The hallmarks of cancer are all linked to proliferation of cancer cells, thus making cell proliferation an important capability leading to immortalization and generation of macroscopic tumors. The framework of hallmarks assumes a homogeneous population of cancer cells and considers the hallmarks as distinct entities, with a one-to-one relation between oncogenic events (the inducers), the signaling pathways (transmission), and the hallmarks (the effects). However, one oncogenic event, or one signaling cascade, could induce several hallmarks accounting for the dynamic and spatial heterogeneity of tumors (7). This heterogeneity provides a framework to interpret pathological, diagnostic, and therapeutic observations of tumors and supports the need for non-invasive serial studies on the whole tumor mass and the use of simultaneous, multi-targeted therapies for treating cancer.

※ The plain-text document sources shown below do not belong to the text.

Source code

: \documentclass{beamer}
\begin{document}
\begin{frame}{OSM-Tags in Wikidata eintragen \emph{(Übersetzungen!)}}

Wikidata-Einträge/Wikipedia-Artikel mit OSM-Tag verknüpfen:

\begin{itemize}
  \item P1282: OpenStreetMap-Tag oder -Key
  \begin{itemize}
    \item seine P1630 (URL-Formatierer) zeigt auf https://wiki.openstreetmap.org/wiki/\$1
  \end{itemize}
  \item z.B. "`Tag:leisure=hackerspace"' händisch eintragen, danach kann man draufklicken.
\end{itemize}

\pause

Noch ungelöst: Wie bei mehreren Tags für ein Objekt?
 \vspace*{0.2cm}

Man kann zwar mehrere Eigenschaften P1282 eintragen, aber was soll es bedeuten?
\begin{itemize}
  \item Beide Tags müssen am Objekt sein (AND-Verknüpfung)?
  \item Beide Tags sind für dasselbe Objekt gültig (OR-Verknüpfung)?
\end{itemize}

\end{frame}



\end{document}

Routine clinical evaluation of cancer therapeutics involves assessment of the change in tumor burden (anatomical measurements). Tumor shrinkage (objective response) and time to disease progression are both important endpoints, as these have been linked to an improvement in overall survival or other time to event measures in randomized phase III studies (8). These measures also determine the efficacy of drugs under study. In order to have standardized and widely accepted criteria for measurement of response to allow comparisons to be made across studies, the Response Evaluation Criteria in Solid Tumors (RECIST) criteria were formulated (9). These criteria have been widely adopted for trials where the primary endpoints are objective response or disease progression. Since the introduction of RECIST in 2000, the increasing utilization of imaging technologies, such as MRI, FDG positron emission tomography (PET), and targeted cytostatic therapies, have prompted an update in the guidelines (RECIST v1.1) (10). The definitions of the criteria used to determine objective tumor response for target lesions are as follows:
1) Complete response (CR): disappearance of all target lesions. Any pathological lymph nodes (whether target or non-target) must have reduction in short axis to <10 mm.
2) Partial response (PR): at least a 30% decrease in the sum of diameters of target lesions, taking as reference the baseline sum diameters.
3) Progressive disease (PD): at least a 20% increase in the sum of diameters of target lesions, taking as reference the smallest sum on study (this includes the baseline sum if that is the smallest on study). In addition to the relative increase of 20%, the sum must also demonstrate an absolute increase of at least 5 mm. (Note: the appearance of one or more new lesions is also considered progression.)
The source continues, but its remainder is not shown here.